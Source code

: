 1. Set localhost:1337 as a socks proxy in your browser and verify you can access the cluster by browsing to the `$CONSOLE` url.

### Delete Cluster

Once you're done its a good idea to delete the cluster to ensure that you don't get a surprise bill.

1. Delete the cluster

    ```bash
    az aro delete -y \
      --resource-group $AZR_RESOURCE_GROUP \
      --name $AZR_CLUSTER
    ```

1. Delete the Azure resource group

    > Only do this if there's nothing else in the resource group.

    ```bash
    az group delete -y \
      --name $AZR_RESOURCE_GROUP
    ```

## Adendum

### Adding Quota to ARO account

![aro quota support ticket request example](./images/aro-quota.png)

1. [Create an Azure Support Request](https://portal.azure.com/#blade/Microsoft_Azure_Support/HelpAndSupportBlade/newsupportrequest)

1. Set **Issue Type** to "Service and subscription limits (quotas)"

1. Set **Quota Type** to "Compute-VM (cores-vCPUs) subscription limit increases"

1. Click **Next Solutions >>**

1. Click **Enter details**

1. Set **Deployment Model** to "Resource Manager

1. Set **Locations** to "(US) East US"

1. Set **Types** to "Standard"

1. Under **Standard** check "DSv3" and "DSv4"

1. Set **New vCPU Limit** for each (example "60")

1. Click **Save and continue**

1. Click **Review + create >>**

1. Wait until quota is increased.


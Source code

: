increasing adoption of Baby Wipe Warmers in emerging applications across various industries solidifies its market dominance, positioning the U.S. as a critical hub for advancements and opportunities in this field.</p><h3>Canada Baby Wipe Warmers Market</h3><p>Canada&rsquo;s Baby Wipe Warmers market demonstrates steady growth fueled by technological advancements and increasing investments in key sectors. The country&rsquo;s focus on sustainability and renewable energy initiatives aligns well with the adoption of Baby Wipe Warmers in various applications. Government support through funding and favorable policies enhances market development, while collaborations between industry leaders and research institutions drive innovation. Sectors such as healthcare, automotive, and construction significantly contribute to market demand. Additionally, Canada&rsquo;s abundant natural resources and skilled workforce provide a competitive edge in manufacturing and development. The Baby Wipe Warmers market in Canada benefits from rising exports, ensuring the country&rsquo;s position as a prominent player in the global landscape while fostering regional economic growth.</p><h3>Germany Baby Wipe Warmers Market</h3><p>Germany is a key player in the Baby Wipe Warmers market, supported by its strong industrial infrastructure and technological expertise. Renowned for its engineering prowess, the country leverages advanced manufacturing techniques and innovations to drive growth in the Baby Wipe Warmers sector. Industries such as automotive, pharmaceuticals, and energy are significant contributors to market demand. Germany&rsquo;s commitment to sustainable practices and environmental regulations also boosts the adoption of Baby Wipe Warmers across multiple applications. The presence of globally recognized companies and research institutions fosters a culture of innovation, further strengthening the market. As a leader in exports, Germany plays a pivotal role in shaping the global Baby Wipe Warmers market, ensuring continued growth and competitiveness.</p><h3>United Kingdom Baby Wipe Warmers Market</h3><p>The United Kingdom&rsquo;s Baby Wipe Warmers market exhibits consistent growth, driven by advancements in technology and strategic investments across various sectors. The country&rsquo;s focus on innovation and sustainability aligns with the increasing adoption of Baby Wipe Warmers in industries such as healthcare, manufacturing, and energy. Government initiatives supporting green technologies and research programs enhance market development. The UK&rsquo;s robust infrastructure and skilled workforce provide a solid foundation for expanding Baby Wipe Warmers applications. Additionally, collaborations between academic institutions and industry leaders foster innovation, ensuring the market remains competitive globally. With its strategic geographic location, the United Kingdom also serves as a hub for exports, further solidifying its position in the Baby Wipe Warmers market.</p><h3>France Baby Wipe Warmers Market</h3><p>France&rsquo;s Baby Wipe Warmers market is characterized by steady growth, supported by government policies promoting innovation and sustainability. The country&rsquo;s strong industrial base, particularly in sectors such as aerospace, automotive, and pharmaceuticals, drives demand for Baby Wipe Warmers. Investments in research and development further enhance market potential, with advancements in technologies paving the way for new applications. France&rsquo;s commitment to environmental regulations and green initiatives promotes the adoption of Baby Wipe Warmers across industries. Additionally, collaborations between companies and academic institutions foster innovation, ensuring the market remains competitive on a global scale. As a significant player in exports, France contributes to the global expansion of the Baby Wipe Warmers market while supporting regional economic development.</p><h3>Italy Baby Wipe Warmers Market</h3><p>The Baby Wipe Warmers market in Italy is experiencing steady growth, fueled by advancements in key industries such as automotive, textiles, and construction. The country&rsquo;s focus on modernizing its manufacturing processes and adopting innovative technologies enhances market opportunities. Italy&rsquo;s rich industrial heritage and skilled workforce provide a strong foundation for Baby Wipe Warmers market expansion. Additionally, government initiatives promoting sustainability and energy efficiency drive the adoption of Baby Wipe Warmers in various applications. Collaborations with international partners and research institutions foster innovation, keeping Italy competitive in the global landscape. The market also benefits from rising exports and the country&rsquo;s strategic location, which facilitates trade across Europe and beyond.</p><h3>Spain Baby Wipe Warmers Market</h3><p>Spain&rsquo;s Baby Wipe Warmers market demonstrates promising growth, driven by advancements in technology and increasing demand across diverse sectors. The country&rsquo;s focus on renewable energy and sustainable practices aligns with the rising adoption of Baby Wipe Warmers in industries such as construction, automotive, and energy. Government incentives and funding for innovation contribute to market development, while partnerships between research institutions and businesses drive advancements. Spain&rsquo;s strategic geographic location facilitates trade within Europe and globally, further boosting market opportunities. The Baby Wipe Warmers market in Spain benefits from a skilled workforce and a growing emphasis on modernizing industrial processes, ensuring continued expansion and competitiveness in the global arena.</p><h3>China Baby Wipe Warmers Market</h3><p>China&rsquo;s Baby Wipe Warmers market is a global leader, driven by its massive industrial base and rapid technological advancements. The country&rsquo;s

- Task to complete: Look above for the line holding "1. Delete the Azure resource group", then set down exactly that line and every line after it up to and including the line holding "1. Set **Types**", with nothing else.

- Output:
1. Delete the Azure resource group

    > Only do this if there's nothing else in the resource group.

    ```bash
    az group delete -y \
      --name $AZR_RESOURCE_GROUP
    ```

## Adendum

### Adding Quota to ARO account

![aro quota support ticket request example](./images/aro-quota.png)

1. [Create an Azure Support Request](https://portal.azure.com/#blade/Microsoft_Azure_Support/HelpAndSupportBlade/newsupportrequest)

1. Set **Issue Type** to "Service and subscription limits (quotas)"

1. Set **Quota Type** to "Compute-VM (cores-vCPUs) subscription limit increases"

1. Click **Next Solutions >>**

1. Click **Enter details**

1. Set **Deployment Model** to "Resource Manager

1. Set **Locations** to "(US) East US"

1. Set **Types** to "Standard"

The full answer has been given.